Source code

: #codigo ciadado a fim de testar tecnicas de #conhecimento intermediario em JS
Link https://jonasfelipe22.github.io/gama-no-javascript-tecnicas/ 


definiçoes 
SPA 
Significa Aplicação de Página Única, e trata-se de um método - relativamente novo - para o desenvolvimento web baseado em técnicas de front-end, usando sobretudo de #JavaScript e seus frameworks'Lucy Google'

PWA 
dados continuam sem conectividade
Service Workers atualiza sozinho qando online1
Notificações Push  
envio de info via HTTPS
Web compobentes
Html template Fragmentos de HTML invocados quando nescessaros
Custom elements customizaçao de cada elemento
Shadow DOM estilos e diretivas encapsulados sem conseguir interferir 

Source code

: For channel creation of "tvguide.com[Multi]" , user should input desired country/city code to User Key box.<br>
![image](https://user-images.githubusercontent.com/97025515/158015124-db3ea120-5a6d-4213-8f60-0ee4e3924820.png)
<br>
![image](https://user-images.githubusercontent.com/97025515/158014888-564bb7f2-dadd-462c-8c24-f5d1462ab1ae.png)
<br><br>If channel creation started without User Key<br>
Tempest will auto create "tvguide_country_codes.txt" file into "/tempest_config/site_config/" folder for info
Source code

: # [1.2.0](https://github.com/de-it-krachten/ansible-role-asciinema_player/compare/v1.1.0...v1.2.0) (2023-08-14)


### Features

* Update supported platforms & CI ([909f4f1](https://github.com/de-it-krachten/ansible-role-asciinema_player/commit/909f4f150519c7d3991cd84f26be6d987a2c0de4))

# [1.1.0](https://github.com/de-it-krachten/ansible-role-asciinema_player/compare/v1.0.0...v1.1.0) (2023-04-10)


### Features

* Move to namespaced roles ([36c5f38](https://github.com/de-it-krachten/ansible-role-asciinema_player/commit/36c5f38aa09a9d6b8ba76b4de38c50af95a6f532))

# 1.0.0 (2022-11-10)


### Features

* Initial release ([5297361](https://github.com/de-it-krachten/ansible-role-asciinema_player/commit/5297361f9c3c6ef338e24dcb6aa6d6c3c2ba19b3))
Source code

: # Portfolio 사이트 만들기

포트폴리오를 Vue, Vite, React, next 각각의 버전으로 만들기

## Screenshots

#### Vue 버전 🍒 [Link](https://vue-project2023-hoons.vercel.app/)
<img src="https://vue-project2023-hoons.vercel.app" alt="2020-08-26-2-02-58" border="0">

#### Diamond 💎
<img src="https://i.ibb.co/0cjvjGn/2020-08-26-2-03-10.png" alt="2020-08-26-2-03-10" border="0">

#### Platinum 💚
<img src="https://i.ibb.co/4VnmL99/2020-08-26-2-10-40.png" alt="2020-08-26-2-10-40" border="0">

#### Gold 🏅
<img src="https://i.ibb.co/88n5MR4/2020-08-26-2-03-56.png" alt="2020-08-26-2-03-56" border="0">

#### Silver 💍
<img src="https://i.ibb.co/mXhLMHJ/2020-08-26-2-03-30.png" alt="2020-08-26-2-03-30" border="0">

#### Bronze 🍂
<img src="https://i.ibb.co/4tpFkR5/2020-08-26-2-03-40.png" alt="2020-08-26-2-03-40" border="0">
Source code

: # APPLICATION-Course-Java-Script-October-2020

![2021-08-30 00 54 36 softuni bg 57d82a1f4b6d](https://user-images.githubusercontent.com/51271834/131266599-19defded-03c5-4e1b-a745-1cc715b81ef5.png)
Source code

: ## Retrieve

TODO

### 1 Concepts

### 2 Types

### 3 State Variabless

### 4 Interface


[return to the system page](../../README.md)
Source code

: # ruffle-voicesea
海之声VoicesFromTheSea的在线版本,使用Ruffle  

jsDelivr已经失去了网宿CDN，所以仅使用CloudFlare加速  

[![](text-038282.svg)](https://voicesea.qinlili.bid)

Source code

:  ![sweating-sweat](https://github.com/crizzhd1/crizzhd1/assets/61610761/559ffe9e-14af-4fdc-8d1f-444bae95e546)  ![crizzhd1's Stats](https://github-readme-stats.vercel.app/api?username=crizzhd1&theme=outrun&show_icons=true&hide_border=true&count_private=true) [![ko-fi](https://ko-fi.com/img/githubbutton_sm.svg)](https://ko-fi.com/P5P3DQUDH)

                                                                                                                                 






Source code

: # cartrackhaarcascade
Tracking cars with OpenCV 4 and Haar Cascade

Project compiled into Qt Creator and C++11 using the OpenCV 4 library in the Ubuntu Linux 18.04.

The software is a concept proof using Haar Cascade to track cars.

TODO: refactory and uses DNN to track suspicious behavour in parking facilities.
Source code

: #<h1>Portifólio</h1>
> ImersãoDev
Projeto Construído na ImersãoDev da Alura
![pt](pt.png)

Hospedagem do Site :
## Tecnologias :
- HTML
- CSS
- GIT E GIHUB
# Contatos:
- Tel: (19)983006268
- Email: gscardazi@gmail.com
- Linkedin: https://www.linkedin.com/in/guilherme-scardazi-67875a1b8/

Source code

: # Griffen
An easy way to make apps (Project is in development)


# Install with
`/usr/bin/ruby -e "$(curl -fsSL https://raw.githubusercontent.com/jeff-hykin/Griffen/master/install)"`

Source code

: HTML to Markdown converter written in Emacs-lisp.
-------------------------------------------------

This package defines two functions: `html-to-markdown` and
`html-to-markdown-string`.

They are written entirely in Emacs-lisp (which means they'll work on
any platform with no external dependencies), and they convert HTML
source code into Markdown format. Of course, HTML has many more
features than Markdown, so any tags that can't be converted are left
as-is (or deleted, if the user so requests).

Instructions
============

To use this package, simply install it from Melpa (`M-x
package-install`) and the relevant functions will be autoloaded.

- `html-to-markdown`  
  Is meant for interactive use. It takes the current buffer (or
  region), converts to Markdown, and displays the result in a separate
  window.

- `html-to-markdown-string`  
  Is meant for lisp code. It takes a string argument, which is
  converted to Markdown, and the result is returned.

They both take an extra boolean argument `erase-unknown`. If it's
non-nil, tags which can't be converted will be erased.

——

■ **What is expected**:
Write down every line of the data exactly as it appears above.

■ **Task result**:
Source code

: #codigo ciadado a fim de testar tecnicas de #conhecimento intermediario em JS
Link https://jonasfelipe22.github.io/gama-no-javascript-tecnicas/ 


definiçoes 
SPA 
Significa Aplicação de Página Única, e trata-se de um método - relativamente novo - para o desenvolvimento web baseado em técnicas de front-end, usando sobretudo de #JavaScript e seus frameworks'Lucy Google'

PWA 
dados continuam sem conectividade
Service Workers atualiza sozinho qando online1
Notificações Push  
envio de info via HTTPS
Web compobentes
Html template Fragmentos de HTML invocados quando nescessaros
Custom elements customizaçao de cada elemento
Shadow DOM estilos e diretivas encapsulados sem conseguir interferir 

Source code

: For channel creation of "tvguide.com[Multi]" , user should input desired country/city code to User Key box.<br>
![image](https://user-images.githubusercontent.com/97025515/158015124-db3ea120-5a6d-4213-8f60-0ee4e3924820.png)
<br>
![image](https://user-images.githubusercontent.com/97025515/158014888-564bb7f2-dadd-462c-8c24-f5d1462ab1ae.png)
<br><br>If channel creation started without User Key<br>
Tempest will auto create "tvguide_country_codes.txt" file into "/tempest_config/site_config/" folder for info
Source code

: # [1.2.0](https://github.com/de-it-krachten/ansible-role-asciinema_player/compare/v1.1.0...v1.2.0) (2023-08-14)


### Features

* Update supported platforms & CI ([909f4f1](https://github.com/de-it-krachten/ansible-role-asciinema_player/commit/909f4f150519c7d3991cd84f26be6d987a2c0de4))

# [1.1.0](https://github.com/de-it-krachten/ansible-role-asciinema_player/compare/v1.0.0...v1.1.0) (2023-04-10)


### Features

* Move to namespaced roles ([36c5f38](https://github.com/de-it-krachten/ansible-role-asciinema_player/commit/36c5f38aa09a9d6b8ba76b4de38c50af95a6f532))

# 1.0.0 (2022-11-10)


### Features

* Initial release ([5297361](https://github.com/de-it-krachten/ansible-role-asciinema_player/commit/5297361f9c3c6ef338e24dcb6aa6d6c3c2ba19b3))
Source code

: # Portfolio 사이트 만들기

포트폴리오를 Vue, Vite, React, next 각각의 버전으로 만들기

## Screenshots

#### Vue 버전 🍒 [Link](https://vue-project2023-hoons.vercel.app/)
<img src="https://vue-project2023-hoons.vercel.app" alt="2020-08-26-2-02-58" border="0">

#### Diamond 💎
<img src="https://i.ibb.co/0cjvjGn/2020-08-26-2-03-10.png" alt="2020-08-26-2-03-10" border="0">

#### Platinum 💚
<img src="https://i.ibb.co/4VnmL99/2020-08-26-2-10-40.png" alt="2020-08-26-2-10-40" border="0">

#### Gold 🏅
<img src="https://i.ibb.co/88n5MR4/2020-08-26-2-03-56.png" alt="2020-08-26-2-03-56" border="0">

#### Silver 💍
<img src="https://i.ibb.co/mXhLMHJ/2020-08-26-2-03-30.png" alt="2020-08-26-2-03-30" border="0">

#### Bronze 🍂
<img src="https://i.ibb.co/4tpFkR5/2020-08-26-2-03-40.png" alt="2020-08-26-2-03-40" border="0">
Source code

: # APPLICATION-Course-Java-Script-October-2020

![2021-08-30 00 54 36 softuni bg 57d82a1f4b6d](https://user-images.githubusercontent.com/51271834/131266599-19defded-03c5-4e1b-a745-1cc715b81ef5.png)
Source code

: ## Retrieve

TODO

### 1 Concepts

### 2 Types

### 3 State Variabless

### 4 Interface


[return to the system page](../../README.md)
Source code

: # ruffle-voicesea
海之声VoicesFromTheSea的在线版本,使用Ruffle  

jsDelivr已经失去了网宿CDN，所以仅使用CloudFlare加速  

[![](text-038282.svg)](https://voicesea.qinlili.bid)

Source code

:  ![sweating-sweat](https://github.com/crizzhd1/crizzhd1/assets/61610761/559ffe9e-14af-4fdc-8d1f-444bae95e546)  ![crizzhd1's Stats](https://github-readme-stats.vercel.app/api?username=crizzhd1&theme=outrun&show_icons=true&hide_border=true&count_private=true) [![ko-fi](https://ko-fi.com/img/githubbutton_sm.svg)](https://ko-fi.com/P5P3DQUDH)

                                                                                                                                 






Source code

: # cartrackhaarcascade
Tracking cars with OpenCV 4 and Haar Cascade

Project compiled into Qt Creator and C++11 using the OpenCV 4 library in the Ubuntu Linux 18.04.

The software is a concept proof using Haar Cascade to track cars.

TODO: refactory and uses DNN to track suspicious behavour in parking facilities.
Source code

: #<h1>Portifólio</h1>
> ImersãoDev
Projeto Construído na ImersãoDev da Alura
![pt](pt.png)

Hospedagem do Site :
## Tecnologias :
- HTML
- CSS
- GIT E GIHUB
# Contatos:
- Tel: (19)983006268
- Email: gscardazi@gmail.com
- Linkedin: https://www.linkedin.com/in/guilherme-scardazi-67875a1b8/

Source code

: # Griffen
An easy way to make apps (Project is in development)


# Install with
`/usr/bin/ruby -e "$(curl -fsSL https://raw.githubusercontent.com/jeff-hykin/Griffen/master/install)"`

Source code

: HTML to Markdown converter written in Emacs-lisp.
-------------------------------------------------

This package defines two functions: `html-to-markdown` and
`html-to-markdown-string`.

They are written entirely in Emacs-lisp (which means they'll work on
any platform with no external dependencies), and they convert HTML
source code into Markdown format. Of course, HTML has many more
features than Markdown, so any tags that can't be converted are left
as-is (or deleted, if the user so requests).

Instructions
============

To use this package, simply install it from Melpa (`M-x
package-install`) and the relevant functions will be autoloaded.

- `html-to-markdown`  
  Is meant for interactive use. It takes the current buffer (or
  region), converts to Markdown, and displays the result in a separate
  window.

- `html-to-markdown-string`  
  Is meant for lisp code. It takes a string argument, which is
  converted to Markdown, and the result is returned.

They both take an extra boolean argument `erase-unknown`. If it's
non-nil, tags which can't be converted will be erased.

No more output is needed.